Para los países en vías de desarrollo, el riesgo – no ya ambiental ni comercial – sino para la propia seguridad alimentaria, es incalculable.
Argentina - el segundo productor mundial y en superficie ocupada con cultivos transgénicos - ha tenido fallas – que son ampliamente destacadas por las compañías y sus grupos representativos – en cuanto a la imposibilidad de un control eficiente del circuito comercial de las semillas. Así una primera estrategia comercial fue reducir al mínimo el fee tecnológico y el precio del glifosato – el herbicida asociado al paquete tecnológico especialmente de la siembra directa – en hasta tres veces menos que en el país del norte, permitiendo al productor, una reducción de costos en su sistema de control de malezas importante El productor guarda a veces semilla pero esa reserva a veces es excesiva, y favorece un mercado paralelo de semilla no fiscalizada. Actitud que en lugar de favorecer la diversidad de opciones – en este caso entre OGM y No OGM – fomenta el camino por otra vía paralela de concentración de un solo tipo de producto y nos condiciona aún más, como monoproductores de transgénicos. Hoy en día, luego de siete años de siembra de soja transgénica, vemos las consecuencias.
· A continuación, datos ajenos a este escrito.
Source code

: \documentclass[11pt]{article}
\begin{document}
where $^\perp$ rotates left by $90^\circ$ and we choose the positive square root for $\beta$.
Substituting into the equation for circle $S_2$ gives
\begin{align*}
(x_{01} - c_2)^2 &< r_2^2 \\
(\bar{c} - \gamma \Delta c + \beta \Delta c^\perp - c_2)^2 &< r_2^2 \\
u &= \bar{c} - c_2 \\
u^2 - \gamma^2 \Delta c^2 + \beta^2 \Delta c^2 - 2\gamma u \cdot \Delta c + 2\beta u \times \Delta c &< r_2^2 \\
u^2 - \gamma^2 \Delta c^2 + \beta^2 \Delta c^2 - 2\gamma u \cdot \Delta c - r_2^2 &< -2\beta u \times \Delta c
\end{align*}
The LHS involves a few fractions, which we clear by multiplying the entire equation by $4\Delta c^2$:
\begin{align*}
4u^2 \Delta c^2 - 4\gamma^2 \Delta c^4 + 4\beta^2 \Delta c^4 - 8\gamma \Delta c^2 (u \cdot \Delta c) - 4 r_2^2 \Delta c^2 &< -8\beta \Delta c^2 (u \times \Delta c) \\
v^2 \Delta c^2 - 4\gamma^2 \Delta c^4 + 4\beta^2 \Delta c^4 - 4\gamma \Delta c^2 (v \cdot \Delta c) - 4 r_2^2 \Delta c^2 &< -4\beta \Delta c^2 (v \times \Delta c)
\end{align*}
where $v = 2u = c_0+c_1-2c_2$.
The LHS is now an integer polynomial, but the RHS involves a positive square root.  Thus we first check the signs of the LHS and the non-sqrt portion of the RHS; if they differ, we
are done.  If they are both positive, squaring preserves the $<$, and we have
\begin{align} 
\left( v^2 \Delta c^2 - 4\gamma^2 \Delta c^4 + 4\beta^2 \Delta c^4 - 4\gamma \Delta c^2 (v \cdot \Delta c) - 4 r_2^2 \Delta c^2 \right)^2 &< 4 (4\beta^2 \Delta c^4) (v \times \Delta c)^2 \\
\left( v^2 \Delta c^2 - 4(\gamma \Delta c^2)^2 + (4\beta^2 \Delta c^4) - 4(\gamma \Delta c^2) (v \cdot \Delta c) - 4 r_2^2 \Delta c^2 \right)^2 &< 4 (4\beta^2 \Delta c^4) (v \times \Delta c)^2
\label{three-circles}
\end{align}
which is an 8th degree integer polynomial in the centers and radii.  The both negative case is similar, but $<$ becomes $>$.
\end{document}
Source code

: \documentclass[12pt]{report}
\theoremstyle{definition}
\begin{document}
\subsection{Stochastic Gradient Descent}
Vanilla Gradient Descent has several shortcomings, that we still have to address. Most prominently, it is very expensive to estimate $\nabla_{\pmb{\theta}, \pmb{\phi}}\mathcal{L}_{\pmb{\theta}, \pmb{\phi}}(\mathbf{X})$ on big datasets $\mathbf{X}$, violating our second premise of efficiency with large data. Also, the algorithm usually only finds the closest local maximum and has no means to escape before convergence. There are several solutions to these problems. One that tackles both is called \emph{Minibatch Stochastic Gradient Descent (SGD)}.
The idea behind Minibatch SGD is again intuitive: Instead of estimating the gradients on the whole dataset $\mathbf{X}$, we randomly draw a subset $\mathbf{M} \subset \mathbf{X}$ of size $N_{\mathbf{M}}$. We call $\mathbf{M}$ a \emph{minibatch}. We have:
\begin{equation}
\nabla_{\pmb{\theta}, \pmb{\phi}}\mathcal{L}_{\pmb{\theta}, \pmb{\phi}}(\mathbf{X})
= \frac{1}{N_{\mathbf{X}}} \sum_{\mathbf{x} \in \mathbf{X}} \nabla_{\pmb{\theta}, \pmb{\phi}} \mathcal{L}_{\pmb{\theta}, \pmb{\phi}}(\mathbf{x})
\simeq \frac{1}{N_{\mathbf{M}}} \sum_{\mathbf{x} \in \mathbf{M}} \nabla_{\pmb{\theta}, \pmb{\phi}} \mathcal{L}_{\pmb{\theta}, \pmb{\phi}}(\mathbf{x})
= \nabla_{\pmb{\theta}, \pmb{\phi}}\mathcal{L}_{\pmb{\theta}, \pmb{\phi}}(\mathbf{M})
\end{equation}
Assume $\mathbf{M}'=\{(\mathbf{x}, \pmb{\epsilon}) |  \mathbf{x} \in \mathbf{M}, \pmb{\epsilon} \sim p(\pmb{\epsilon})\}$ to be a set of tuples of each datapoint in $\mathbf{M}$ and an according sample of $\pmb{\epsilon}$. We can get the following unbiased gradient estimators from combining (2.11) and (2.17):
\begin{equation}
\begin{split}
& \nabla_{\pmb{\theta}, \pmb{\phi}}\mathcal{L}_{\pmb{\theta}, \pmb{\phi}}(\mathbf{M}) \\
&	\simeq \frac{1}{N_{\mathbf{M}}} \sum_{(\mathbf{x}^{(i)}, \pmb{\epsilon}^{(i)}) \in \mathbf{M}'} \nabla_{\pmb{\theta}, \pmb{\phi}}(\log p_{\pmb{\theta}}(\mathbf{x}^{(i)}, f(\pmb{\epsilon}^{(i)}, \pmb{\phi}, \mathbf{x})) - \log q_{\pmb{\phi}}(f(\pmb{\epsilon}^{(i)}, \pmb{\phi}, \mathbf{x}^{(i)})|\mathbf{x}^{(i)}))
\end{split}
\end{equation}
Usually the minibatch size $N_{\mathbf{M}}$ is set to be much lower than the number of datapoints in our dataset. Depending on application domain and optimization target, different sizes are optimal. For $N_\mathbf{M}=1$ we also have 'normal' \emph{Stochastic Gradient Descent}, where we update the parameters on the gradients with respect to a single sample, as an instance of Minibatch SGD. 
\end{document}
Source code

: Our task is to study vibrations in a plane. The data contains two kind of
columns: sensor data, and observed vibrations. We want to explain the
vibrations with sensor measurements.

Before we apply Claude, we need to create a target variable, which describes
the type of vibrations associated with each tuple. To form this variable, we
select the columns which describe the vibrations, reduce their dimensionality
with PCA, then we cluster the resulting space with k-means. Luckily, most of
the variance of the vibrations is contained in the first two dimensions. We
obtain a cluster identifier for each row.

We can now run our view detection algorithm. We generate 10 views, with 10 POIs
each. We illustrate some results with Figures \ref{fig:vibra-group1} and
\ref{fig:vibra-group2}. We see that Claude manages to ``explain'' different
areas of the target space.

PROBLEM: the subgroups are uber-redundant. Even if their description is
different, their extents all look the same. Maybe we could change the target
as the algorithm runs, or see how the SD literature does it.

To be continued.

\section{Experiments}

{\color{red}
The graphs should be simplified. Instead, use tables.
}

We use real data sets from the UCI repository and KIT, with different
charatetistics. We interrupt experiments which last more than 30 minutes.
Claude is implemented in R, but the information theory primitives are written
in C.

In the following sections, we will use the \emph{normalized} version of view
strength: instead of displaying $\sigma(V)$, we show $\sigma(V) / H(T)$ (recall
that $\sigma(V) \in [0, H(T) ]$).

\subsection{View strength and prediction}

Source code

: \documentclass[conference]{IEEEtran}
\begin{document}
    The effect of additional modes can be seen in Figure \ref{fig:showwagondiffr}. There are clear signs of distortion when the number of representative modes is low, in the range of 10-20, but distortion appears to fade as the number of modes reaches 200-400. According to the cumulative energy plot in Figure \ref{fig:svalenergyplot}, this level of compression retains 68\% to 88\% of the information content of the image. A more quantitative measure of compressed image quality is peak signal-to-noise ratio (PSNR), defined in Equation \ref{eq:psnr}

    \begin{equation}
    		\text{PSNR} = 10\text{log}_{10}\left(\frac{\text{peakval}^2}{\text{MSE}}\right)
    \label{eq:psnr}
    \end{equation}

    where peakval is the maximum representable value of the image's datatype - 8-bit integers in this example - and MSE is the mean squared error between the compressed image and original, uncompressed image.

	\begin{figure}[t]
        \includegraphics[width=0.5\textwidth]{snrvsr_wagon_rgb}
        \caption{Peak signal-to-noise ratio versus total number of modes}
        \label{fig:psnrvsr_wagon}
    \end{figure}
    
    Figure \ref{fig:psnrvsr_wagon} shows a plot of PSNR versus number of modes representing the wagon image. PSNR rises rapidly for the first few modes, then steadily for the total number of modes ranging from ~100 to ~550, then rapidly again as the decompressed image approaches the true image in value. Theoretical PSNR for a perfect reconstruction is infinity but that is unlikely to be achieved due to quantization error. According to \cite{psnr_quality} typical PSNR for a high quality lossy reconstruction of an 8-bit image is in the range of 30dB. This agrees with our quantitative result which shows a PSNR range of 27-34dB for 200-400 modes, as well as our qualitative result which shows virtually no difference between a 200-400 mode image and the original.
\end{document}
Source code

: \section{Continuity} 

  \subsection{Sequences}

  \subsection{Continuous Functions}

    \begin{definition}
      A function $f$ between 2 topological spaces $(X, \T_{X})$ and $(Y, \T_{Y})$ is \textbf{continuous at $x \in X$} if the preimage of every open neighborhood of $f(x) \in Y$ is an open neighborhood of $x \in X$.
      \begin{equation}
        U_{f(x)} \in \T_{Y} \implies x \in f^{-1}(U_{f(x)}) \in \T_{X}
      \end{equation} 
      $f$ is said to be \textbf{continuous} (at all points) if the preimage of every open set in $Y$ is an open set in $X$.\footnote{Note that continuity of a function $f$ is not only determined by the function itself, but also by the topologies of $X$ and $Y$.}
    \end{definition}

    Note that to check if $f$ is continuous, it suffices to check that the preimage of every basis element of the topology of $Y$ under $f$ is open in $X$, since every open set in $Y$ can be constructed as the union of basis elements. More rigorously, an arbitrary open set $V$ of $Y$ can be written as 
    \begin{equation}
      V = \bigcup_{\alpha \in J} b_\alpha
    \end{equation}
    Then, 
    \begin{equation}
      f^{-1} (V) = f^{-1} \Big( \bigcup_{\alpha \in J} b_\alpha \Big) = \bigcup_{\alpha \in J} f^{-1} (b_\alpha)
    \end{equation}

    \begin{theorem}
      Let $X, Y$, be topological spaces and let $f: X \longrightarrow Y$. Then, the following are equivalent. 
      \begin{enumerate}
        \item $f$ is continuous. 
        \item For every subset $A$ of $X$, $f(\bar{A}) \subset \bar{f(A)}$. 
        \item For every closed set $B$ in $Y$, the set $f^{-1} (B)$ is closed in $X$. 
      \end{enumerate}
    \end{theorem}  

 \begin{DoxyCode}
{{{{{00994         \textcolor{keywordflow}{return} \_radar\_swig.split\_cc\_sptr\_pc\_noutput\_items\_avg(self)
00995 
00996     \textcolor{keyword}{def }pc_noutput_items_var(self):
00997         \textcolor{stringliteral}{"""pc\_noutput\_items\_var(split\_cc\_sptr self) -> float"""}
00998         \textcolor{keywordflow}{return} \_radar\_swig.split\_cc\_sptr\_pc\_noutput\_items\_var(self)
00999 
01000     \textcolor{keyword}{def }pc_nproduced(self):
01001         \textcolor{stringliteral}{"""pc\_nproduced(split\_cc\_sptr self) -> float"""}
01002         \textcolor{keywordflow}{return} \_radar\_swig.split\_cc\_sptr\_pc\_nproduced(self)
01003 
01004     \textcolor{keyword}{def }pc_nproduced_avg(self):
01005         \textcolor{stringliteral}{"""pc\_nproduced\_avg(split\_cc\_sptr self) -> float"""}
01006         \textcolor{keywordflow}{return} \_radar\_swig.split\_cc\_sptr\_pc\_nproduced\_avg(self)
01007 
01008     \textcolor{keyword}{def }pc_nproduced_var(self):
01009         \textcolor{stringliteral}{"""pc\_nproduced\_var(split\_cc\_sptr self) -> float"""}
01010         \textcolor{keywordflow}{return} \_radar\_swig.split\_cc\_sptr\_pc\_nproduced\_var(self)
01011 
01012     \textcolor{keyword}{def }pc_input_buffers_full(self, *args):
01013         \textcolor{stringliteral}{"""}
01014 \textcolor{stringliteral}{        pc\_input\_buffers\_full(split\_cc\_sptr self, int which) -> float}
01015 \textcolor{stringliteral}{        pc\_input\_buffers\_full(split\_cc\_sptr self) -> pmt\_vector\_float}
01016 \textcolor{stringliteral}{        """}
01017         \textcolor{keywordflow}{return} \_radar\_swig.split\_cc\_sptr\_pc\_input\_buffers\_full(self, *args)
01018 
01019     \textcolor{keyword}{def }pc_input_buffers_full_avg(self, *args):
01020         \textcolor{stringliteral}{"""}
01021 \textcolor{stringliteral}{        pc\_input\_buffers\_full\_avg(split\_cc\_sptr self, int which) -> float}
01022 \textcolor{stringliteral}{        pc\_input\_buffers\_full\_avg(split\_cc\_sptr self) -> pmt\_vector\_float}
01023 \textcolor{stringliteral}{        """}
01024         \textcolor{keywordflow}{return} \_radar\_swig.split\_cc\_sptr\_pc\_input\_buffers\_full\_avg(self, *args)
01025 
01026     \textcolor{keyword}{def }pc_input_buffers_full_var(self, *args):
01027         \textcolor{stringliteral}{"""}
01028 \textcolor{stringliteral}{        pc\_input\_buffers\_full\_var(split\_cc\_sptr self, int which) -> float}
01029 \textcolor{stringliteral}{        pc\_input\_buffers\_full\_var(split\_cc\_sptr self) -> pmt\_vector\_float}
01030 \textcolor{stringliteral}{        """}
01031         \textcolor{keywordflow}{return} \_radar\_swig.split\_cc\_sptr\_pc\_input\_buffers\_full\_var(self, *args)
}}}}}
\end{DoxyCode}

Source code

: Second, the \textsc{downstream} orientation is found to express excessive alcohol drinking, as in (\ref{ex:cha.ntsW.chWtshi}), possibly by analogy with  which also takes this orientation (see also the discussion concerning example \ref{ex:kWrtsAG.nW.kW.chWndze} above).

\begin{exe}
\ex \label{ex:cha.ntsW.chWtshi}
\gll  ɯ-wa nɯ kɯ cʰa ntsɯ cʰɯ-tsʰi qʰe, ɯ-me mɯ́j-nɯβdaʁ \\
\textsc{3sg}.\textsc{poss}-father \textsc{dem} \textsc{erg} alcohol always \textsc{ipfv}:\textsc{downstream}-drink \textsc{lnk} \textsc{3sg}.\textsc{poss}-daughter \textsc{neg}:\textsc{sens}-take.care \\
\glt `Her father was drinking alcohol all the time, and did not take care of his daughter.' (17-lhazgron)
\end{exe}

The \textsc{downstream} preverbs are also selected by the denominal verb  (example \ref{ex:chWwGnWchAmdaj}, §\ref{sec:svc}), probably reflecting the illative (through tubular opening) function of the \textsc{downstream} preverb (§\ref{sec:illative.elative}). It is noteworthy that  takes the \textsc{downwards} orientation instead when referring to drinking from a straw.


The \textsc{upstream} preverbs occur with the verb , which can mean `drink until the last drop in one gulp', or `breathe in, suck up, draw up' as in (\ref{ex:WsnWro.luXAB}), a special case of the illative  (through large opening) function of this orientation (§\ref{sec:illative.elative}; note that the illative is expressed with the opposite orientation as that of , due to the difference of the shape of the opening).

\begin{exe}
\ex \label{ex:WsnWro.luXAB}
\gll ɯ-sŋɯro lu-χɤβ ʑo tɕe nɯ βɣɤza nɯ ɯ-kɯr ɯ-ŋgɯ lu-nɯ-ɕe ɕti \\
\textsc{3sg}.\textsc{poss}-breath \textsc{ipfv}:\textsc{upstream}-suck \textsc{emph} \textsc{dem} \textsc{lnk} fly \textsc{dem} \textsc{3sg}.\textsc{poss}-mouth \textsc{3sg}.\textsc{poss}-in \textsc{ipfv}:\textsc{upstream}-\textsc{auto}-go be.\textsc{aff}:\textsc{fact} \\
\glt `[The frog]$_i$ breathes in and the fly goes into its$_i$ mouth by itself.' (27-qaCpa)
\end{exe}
La falta de políticas adecuadas, facilitó una expansión sin precedentes de un único cultivo – la soja – en detrimento de otras producciones, y la Nación ha perdido su diversidad productiva. La próxima campaña será aún más intensa, y los demás cultivos (maíz, girasol y otras producciones como la lechería, producción cárnica) siguen reduciéndose o expandiéndose hacia áreas marginales. Una vez agotada la renta con la soja transgénica, ya se ha previsto seguir el mismo modelo con el maíz y el girasol. El problema no estriba en el “cultivo”, sino en el modelo de intensificación agrícola industrial altamente degradante de los recursos.
No sólo los pequeños y medianos agricultores, que ven día a día como sus bolsillos se engrosan por los dineros aportados por el arrendamiento y por otro lado, la destrucción de sus campos por el monocultivo, sino los consumidores, urbanos y rurales se ven perjudicados al no acceder a la canasta amplia y diversa de alimentos (que históricamente, ricos y pobres “supimos consumir”) y a precios accesibles siempre en Argentina.
Las sucesivas administraciones nacionales han facilitado la conversión de un sistema de producción rotacional agrícola y ganadero que favorecía una disponibilidad y calidad proteínica alta para la población sobre la base de carnes de alta calidad (más huevos, más leche, más granos!) hacia una monocultura sojera y con proteína vegetal de menor riqueza. Con ella se ha intentado alimentar a nuestros compatriotas pauperizados. Sin percibirlo aún, enfrentamos una Batalla por la Proteína de mayor calidad, que nuestros dirigentes todavía no alcanzan a percibir, facilitando la degradación alimenticia de la población local para enriquecer las dietas de las economías más desarrolladas. Hemos perdido la soberanía alimentaria.
Entendemos a la “Soberanía Alimentaria como el derecho de la Nación a definir su propia política agraria, de empleo, pesquera, alimentaria y de tierras de manera tal que sea ecológica, social, económica y culturalmente apropiadas para sí y sus condiciones únicas. Esto incluye el verdadero derecho a la alimentación y a las formas de producirlo, lo que significa que todos los pueblos tienen el derecho a una alimentación sana, nutritiva y culturalmente apropiada, y a la capacidad para mantenerse a sí mismos y a sus sociedades”.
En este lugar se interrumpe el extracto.